The executive said opportunities in energy and renewables were “substantial and will benefit all of the Group’s yards with their strategic locations and their ability to flex and scale production. The Group’s workforce has scaled rapidly and now totals some 780 employees and the Group is proud to be putting British shipbuilding back on the map.”
Revenue was up 65% in the first half at £25.53 million, while gross margin was 19.4%.
However, the company reported an EBITDA loss of £15.92mn, from £12.71mn in the same half of 2022. The company said this resulted from its investment in new employees.
Net debt reached £88.53mn at the end of the period, from £19.74mn as of mid-2022.
Harland & Wolff is in “advanced negotiations” for a £200mn credit facility, backed by a UK Export Finance (UKEF) guarantee. The company expects this to close in the fourth quarter of this year.

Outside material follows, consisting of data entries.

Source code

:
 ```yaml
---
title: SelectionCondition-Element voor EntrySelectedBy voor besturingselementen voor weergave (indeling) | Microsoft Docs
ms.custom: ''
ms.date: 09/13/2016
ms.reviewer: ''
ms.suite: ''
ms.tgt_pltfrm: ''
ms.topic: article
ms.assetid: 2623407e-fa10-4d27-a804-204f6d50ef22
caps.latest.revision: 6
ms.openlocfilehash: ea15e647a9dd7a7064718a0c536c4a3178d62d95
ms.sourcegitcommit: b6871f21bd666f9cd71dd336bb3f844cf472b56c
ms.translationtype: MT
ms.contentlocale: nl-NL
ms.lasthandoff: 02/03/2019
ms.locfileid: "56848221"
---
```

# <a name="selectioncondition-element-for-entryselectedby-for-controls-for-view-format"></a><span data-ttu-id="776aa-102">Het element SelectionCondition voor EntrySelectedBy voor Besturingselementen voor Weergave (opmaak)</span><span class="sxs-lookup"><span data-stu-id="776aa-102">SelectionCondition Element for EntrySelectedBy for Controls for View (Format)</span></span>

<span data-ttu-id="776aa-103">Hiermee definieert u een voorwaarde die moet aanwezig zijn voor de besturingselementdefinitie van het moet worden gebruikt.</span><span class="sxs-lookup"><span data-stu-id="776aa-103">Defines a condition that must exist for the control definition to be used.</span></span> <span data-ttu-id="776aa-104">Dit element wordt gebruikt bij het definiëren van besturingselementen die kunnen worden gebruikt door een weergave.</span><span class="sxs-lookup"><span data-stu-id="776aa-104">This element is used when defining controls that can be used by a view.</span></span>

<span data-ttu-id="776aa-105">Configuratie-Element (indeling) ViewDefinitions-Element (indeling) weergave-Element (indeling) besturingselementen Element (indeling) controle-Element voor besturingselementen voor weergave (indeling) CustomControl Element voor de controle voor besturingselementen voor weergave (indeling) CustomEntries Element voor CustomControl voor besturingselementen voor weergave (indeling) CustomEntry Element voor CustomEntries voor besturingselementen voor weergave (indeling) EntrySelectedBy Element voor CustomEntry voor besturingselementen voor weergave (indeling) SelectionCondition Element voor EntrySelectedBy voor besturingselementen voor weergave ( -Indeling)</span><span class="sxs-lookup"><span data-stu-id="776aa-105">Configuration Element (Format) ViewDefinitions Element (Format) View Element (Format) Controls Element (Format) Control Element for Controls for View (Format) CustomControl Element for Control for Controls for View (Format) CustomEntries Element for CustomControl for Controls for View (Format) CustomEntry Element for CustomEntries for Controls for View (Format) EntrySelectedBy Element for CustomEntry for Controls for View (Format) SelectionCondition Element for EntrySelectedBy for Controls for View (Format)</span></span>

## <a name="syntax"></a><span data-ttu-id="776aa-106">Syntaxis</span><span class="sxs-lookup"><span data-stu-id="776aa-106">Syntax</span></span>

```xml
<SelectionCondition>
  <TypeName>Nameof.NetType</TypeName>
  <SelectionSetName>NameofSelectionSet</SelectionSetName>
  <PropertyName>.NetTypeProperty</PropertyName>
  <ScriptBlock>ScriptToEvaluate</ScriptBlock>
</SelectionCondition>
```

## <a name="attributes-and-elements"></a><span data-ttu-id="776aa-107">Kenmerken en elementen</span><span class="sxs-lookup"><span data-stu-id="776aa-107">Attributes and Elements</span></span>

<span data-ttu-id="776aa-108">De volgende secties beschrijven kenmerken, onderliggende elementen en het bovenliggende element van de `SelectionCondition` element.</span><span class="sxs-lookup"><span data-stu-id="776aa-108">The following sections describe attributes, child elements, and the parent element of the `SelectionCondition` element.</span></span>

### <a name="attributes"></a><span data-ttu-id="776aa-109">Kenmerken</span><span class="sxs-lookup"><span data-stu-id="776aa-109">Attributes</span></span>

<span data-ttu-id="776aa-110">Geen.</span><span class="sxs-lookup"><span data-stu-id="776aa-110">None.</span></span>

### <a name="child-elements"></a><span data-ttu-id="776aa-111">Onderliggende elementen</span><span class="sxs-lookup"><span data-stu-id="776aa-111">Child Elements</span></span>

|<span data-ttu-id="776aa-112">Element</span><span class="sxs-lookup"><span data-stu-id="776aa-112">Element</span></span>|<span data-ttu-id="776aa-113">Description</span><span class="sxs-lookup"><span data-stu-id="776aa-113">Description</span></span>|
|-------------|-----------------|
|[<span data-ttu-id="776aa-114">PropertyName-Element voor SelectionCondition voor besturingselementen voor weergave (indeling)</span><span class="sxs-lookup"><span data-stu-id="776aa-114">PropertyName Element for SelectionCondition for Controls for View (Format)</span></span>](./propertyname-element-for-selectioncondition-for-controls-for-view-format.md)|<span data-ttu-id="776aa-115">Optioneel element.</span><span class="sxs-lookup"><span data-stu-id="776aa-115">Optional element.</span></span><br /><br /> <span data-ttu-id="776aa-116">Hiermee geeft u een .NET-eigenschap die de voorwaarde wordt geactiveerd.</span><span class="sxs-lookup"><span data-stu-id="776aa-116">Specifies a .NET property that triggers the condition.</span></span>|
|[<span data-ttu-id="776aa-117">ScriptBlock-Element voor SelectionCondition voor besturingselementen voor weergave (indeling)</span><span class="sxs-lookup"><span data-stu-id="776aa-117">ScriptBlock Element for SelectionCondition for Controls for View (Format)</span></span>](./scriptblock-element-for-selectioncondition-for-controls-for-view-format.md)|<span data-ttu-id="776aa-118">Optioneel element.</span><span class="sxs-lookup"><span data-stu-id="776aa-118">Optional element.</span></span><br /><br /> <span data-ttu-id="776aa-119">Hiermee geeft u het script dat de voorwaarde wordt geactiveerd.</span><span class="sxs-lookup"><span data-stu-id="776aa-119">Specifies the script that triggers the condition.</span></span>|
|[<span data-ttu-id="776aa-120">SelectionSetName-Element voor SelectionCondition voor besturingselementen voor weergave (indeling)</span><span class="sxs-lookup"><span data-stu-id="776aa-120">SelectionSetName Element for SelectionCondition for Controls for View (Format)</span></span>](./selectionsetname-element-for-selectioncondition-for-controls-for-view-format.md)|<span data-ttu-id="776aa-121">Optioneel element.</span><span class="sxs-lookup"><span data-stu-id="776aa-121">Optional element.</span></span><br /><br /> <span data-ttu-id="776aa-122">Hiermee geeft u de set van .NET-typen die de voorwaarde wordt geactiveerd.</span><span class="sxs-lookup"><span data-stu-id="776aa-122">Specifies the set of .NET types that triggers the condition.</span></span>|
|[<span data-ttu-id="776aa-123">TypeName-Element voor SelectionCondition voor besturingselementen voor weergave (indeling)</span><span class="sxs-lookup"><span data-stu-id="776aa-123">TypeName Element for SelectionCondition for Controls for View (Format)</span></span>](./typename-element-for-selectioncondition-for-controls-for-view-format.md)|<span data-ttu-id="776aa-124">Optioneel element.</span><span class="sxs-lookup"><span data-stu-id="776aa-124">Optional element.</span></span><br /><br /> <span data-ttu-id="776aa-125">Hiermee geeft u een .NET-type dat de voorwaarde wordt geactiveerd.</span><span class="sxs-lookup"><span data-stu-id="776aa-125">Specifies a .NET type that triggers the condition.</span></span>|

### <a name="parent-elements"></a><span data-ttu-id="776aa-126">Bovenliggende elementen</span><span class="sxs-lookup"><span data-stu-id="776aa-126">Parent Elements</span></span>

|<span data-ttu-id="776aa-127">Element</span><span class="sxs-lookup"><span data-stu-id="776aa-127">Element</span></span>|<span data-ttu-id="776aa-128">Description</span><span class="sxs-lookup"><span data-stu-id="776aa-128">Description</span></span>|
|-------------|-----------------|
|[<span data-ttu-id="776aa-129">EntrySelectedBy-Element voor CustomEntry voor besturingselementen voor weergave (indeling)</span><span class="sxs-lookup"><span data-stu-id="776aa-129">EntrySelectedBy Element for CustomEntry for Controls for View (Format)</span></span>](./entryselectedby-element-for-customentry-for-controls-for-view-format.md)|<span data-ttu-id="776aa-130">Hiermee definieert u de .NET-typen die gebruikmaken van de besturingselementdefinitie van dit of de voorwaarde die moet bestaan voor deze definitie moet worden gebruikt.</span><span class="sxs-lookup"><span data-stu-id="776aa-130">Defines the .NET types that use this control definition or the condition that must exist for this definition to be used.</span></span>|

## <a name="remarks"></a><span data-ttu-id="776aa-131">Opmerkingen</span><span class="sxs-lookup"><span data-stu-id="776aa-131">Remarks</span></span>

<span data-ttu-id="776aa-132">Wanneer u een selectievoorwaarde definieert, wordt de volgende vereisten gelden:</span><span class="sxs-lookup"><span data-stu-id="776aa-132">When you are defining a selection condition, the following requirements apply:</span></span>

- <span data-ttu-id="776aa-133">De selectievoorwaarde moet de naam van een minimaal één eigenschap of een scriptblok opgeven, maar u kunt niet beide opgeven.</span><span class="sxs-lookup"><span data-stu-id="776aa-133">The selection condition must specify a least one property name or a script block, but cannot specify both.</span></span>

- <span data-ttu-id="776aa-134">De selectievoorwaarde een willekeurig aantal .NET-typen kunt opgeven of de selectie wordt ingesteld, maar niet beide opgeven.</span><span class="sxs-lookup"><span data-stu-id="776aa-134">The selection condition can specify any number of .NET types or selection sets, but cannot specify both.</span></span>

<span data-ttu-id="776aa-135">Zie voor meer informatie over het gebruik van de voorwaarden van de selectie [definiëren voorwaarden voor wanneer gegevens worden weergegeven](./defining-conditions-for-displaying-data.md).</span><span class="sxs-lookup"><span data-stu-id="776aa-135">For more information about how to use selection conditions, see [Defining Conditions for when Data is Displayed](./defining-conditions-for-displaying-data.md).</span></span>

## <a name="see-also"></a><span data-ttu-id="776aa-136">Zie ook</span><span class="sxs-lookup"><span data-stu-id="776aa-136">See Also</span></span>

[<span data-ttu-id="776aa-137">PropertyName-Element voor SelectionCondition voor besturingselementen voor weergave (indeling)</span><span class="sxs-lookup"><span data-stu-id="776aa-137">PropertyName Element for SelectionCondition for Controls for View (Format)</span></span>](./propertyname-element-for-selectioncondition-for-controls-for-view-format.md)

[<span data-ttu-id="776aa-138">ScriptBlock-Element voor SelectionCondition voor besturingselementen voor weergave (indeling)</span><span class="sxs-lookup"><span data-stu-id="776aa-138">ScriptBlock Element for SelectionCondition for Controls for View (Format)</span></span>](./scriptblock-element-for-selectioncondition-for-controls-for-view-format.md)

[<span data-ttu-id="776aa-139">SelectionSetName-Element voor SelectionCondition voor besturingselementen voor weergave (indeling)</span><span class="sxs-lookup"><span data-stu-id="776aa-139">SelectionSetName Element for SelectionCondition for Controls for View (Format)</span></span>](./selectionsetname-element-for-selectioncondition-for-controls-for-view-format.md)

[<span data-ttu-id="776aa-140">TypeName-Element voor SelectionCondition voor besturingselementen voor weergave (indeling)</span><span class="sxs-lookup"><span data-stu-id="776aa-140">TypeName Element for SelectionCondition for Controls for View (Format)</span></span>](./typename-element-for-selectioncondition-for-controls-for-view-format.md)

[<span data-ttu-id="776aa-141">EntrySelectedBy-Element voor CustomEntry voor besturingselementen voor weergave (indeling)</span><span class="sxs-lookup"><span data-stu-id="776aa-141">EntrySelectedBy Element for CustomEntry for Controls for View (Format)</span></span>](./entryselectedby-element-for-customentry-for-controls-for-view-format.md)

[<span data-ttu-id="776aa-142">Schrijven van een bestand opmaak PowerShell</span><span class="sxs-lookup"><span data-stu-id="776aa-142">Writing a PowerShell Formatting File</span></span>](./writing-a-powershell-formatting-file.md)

After the period ended, it flagged a number of developments seen as positive, including a judicial review of the Islandmagee gas project.
Wood said the company was going through “increasingly exciting times”. The company is “intent on delivering the goals we have laid out. It is full steam ahead at Harland and Wolff.”
The Belfast builder is in “advanced negotiations” with a number of North Sea developers for refurbishment and new construction on offshore platforms. In recognition of the importance of this area, the company recently opened an office in Aberdeen.
Harland & Wolff is also working with offshore wind developers in strengthening the supply chain. This applies not just to the structures themselves but also to the ancillary equipment and ships, it said.
The best way for the company to access the renewables market, it believes, is to strike partnerships, rather than securing fabrication contracts. These strategic partnerships provide for larger – and longer-term – contracts. It aims to begin working on these material large contracts towards the end of 2024.